To each molecule its own melody
In this nano-sized symphony, perfect orchestration makes physiological wonders such as vision and taste possible, while slight dissonances can amplify into horrendous cacophonies leading to pathologies such as cancer and neurodegeneration.
“Tuning into this tiny world and being able to differentiate between proteins, lipids, nucleic acids and carbohydrates without disturbing their interactions is of fundamental importance for understanding life processes and disease mechanisms,” says Hatice Altug, the head of the Bionanophotonic Systems Laboratory.
Light, and more specifically infrared light, is at the core of the biosensor developed by Altug’s team. Humans cannot see infrared light, which is beyond the visible light spectrum that ranges from blue to red. However, we can feel it in the form of heat in our bodies, as our molecules vibrate under the infrared light excitation.

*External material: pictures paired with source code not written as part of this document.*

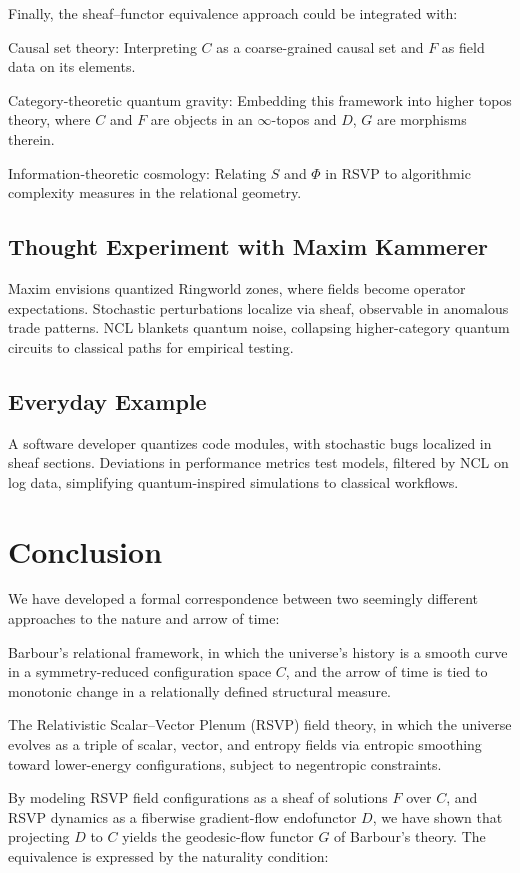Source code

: \documentclass[11pt]{article}
\theoremstyle{plain}
\theoremstyle{definition}
\begin{document}
Finally, the sheaf–functor equivalence approach could be integrated with:

Causal set theory: Interpreting $C$ as a coarse-grained causal set and $F$ as field data on its elements.

Category-theoretic quantum gravity: Embedding this framework into higher topos theory, where $C$ and $F$ are objects in an $\infty$-topos and $D$, $G$ are morphisms therein.

Information-theoretic cosmology: Relating $S$ and $\Phi$ in RSVP to algorithmic complexity measures in the relational geometry.

\subsection{Thought Experiment with Maxim Kammerer}
Maxim envisions quantized Ringworld zones, where fields become operator expectations. Stochastic perturbations localize via sheaf, observable in anomalous trade patterns. NCL blankets quantum noise, collapsing higher-category quantum circuits to classical paths for empirical testing.

\subsection{Everyday Example}
A software developer quantizes code modules, with stochastic bugs localized in sheaf sections. Deviations in performance metrics test models, filtered by NCL on log data, simplifying quantum-inspired simulations to classical workflows.

\section{Conclusion}

We have developed a formal correspondence between two seemingly different approaches to the nature and arrow of time:

Barbour’s relational framework, in which the universe’s history is a smooth curve in a symmetry-reduced configuration space $C$, and the arrow of time is tied to monotonic change in a relationally defined structural measure.

The Relativistic Scalar–Vector Plenum (RSVP) field theory, in which the universe evolves as a triple of scalar, vector, and entropy fields via entropic smoothing toward lower-energy configurations, subject to negentropic constraints.

By modeling RSVP field configurations as a sheaf of solutions $F$ over $C$, and RSVP dynamics as a fiberwise gradient-flow endofunctor $D$, we have shown that projecting $D$ to $C$ yields the geodesic-flow functor $G$ of Barbour’s theory. The equivalence is expressed by the naturality condition:
\end{document}
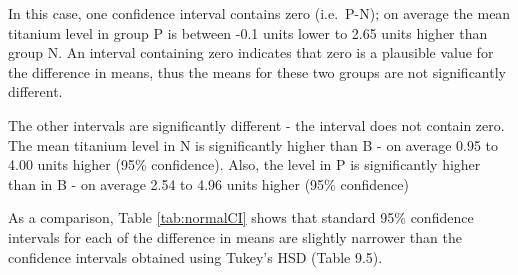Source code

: \documentclass[
  oneside]{krantz}
\begin{document}
In this case, one confidence interval contains zero (i.e.~P-N); on average the mean titanium level in group P is between -0.1 units lower to 2.65 units higher than group N. An interval containing zero indicates that zero is a plausible value for the difference in means, thus the means for these two groups are not significantly different.

The other intervals are significantly different - the interval does not contain zero. The mean titanium level in N is significantly higher than B - on average 0.95 to 4.00 units higher (95\% confidence). Also, the level in P is significantly higher than in B - on average 2.54 to 4.96 units higher (95\% confidence)

As a comparison, Table \ref{tab:normalCI} shows that standard 95\% confidence intervals for each of the difference in means are slightly narrower than the confidence intervals obtained using Tukey's HSD (Table 9.5).
\end{document}
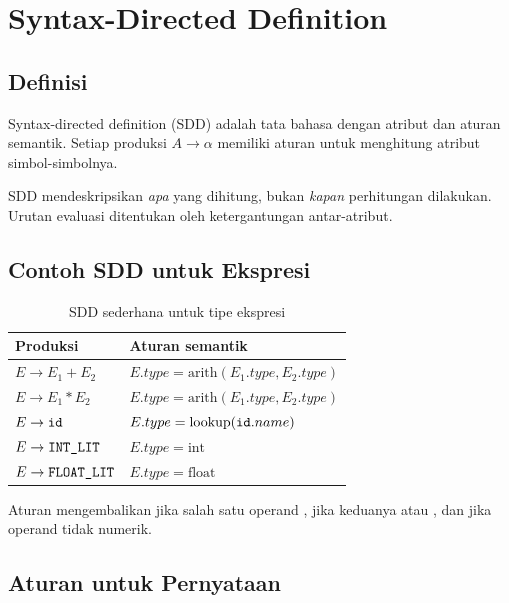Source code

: \section{Syntax-Directed Definition}
\label{sec:ch14-sdd}

\subsection{Definisi}

\begin{definisi}[SDD]
Syntax-directed definition (SDD) adalah tata bahasa dengan atribut
dan aturan semantik. Setiap produksi \(A \to \alpha\) memiliki aturan
untuk menghitung atribut simbol-simbolnya.
\end{definisi}

SDD mendeskripsikan \emph{apa} yang dihitung, bukan \emph{kapan}
perhitungan dilakukan. Urutan evaluasi ditentukan oleh
ketergantungan antar-atribut.

\subsection{Contoh SDD untuk Ekspresi}

\begin{table}[H]
\centering
\caption{SDD sederhana untuk tipe ekspresi}
\label{tab:ch14-sdd}
\begin{tabularx}{\textwidth}{@{}l X@{}}
\toprule
\textbf{Produksi} & \textbf{Aturan semantik} \\
\midrule
\(E \to E_1 + E_2\) &
\(E.type = \text{arith}(E_1.type, E_2.type)\) \\
\(E \to E_1 * E_2\) &
\(E.type = \text{arith}(E_1.type, E_2.type)\) \\
\(E \to \code{id}\) &
\(E.type = \text{lookup}(\code{id}.name)\) \\
\(E \to \code{INT\_LIT}\) & \(E.type = \text{int}\) \\
\(E \to \code{FLOAT\_LIT}\) & \(E.type = \text{float}\) \\
\bottomrule
\end{tabularx}
\end{table}

Aturan  mengembalikan  jika salah satu
operand ,  jika keduanya  atau
, dan  jika operand tidak numerik.

\subsection{Aturan untuk Pernyataan}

Molecules consist of atoms bonded to each other and – depending on the mass of the atoms and the arrangement and stiffness of their bonds – vibrate at specific frequencies. This is similar to the strings on a musical instrument that vibrate at specific frequencies depending on their length. These resonant frequencies are molecule-specific, and they mostly occur in the infrared frequency range of the electromagnetic spectrum.
“If you imagine audio frequencies instead of infrared frequencies, it’s as if each molecule has its own characteristic melody,” says Aurélian John-Herpin, a doctoral assistant at Altug’s lab and the first author of the publication. “However, tuning into these melodies is very challenging because without amplification, they are mere whispers in a sea of sounds. To make matters worse, their melodies can present very similar motifs making it hard to tell them apart.”

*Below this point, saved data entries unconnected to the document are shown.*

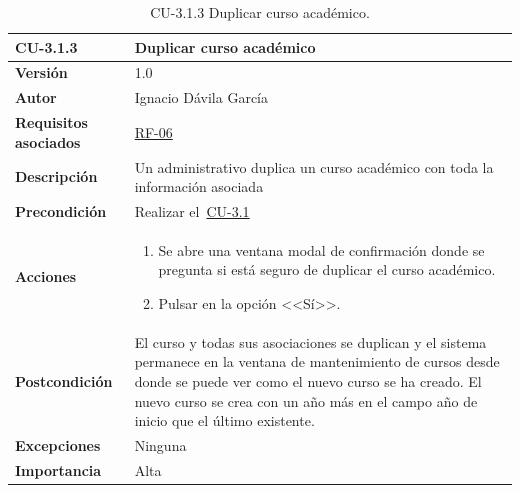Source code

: \begin{table}[p]
\label{table:CU-3.1.3}
	\centering
	\begin{tabularx}{\linewidth}{ p{} p{} }
		\toprule
		\textbf{CU-3.1.3}    & \textbf{Duplicar curso académico}\\
		\toprule
		\textbf{Versión}              & 1.0    \\
		\textbf{Autor}                & Ignacio Dávila García \\
		\textbf{Requisitos asociados} & \hyperref[itm:RF6]{RF-06} \\
		\textbf{Descripción}          & Un administrativo duplica un curso académico con toda la información asociada \\
		\textbf{Precondición}         & Realizar el~\hyperref[table:CU-3.1]{CU-3.1} \\
		\textbf{Acciones}             &
		\begin{enumerate}
			\def\labelenumi{\arabic{enumi}.}
			\tightlist
			\item Se abre una ventana modal de confirmación donde se pregunta si está seguro de duplicar el curso académico.
			\item Pulsar en la opción <<Sí>>.
		\end{enumerate}\\
		\textbf{Postcondición}        & El curso y todas sus asociaciones se duplican y el sistema permanece en la ventana de mantenimiento de cursos desde donde se puede ver como el nuevo curso se ha creado. El nuevo curso se crea con un año más en el campo año de inicio que el último existente. \\
		\textbf{Excepciones}          & Ninguna \\
		\textbf{Importancia}          & Alta \\
		\bottomrule
	\end{tabularx}
	\caption{CU-3.1.3 Duplicar curso académico.}
\end{table}
\FloatBarrier

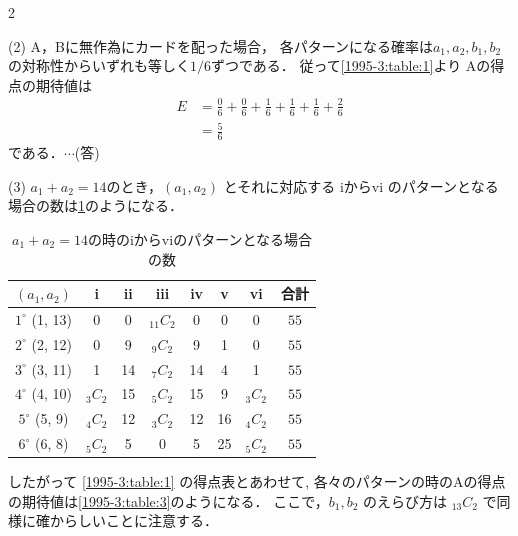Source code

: \documentclass[../../../../main.tex]{subfiles}
\begin{document}
\begin{multicols}{2}
  \vspace{10pt}

  (2)
  A，Bに無作為にカードを配った場合， 各パターンになる確率は$a_1,a_2,b_1,b_2$の対称性からいずれも等しく$1/6$ずつである．
  従って\cref{1995-3:table:1}より
  Aの得点の期待値は
  \begin{align*}
    E
     & = \frac{0}{6} + \frac{0}{6} + \frac{1}{6} + \frac{1}{6} + \frac{1}{6} + \frac{2}{6} \\
     & = \frac{5}{6}
  \end{align*}
  である．$\cdots$(答)

  \vspace{10pt}
  (3)
  $a_1+a_2=14$のとき，$(a_1, a_2)$ とそれに対応する iからvi のパターンとなる場合の数は\cref{1995-3:table:2}のようになる．
  \begin{table}[H]
    \centering
    \caption{$a_1+a_2=14$の時のiからviのパターンとなる場合の数}
    \label{1995-3:table:2}
    \begin{tabular}{|c||c|c|c|c|c|c|c|}
      \hline
      $(a_1, a_2)$      & i         & ii & iii        & iv & v  & vi        & 合計   \\
      \hline
      $1^\circ$ (1, 13) & 0         & 0  & $_{11}C_2$ & 0  & 0  & 0         & $55$ \\
      \hline
      $2^\circ$ (2, 12) & 0         & 9  & $_{9}C_2$  & 9  & 1  & 0         & $55$ \\
      \hline
      $3^\circ$ (3, 11) & 1         & 14 & $_{7}C_2$  & 14 & 4  & 1         & $55$ \\
      \hline
      $4^\circ$ (4, 10) & $_{3}C_2$ & 15 & $_{5}C_2$  & 15 & 9  & $_{3}C_2$ & $55$ \\
      \hline
      $5^\circ$ (5, 9)  & $_{4}C_2$ & 12 & $_{3}C_2$  & 12 & 16 & $_{4}C_2$ & $55$ \\
      \hline
      $6^\circ$ (6, 8)  & $_{5}C_2$ & 5  & 0          & 5  & 25 & $_{5}C_2$ & $55$ \\
      \hline
    \end{tabular}
  \end{table}

  したがって \cref{1995-3:table:1} の得点表とあわせて,
  各々のパターンの時のAの得点の期待値は\cref{1995-3:table:3}のようになる．
  ここで，$b_1, b_2$ のえらび方は $_{13}C_2$ で同様に確からしいことに注意する．


\end{multicols}
\end{document}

Metasurfaces and artificial intelligence
The scientists solved these two issues using metasurfaces and AI. Metasurfaces are man-made materials with outstanding light manipulation capabilities at the nano scale, thereby enabling functions beyond what is otherwise seen in nature. Here, their precisely engineered meta-atoms made out of gold nanorods act like amplifiers of light-matter interactions by tapping into the plasmonic excitations resulting from the collective oscillations of free electrons in metals. “In our analogy, these enhanced interactions make the whispered molecule melodies more audible,” says John-Herpin.
AI is a powerful tool that can be fed with more data than humans can handle in the same amount of time and that can quickly develop the ability to recognize complex patterns from the data. John-Herpin explains, “AI can be imagined as a complete beginner musician who listens to the different amplified melodies and develops a perfect ear after just a few minutes and can tell the melodies apart, even when they are played together – like in an orchestra featuring many instruments simultaneously.”
The first biosensor of its kind
When the scientists’ infrared metasurfaces are augmented with AI, the new sensor can be used to analyze biological assays featuring multiple analytes simultaneously from the major biomolecule classes and resolving their dynamic interactions.
“We looked in particular at lipid vesicle-based nanoparticles and monitored their breakage through the insertion of a toxin peptide and the subsequent release of vesicle cargos of nucleotides and carbohydrates, as well as the formation of supported lipid bilayer patches on the metasurface,” says Altug.
This pioneering AI-powered, metasurface-based biosensor will open up exciting perspectives for studying and unraveling inherently complex biological processes, such as intercellular communication via exosomesand the interaction of nucleic acids and carbohydrates with proteins in gene regulation and neurodegeneration.
“We imagine that our technology will have applications in the fields of biology, bioanalytics and pharmacology – from fundamental research and disease diagnostics to drug development,” says Altug.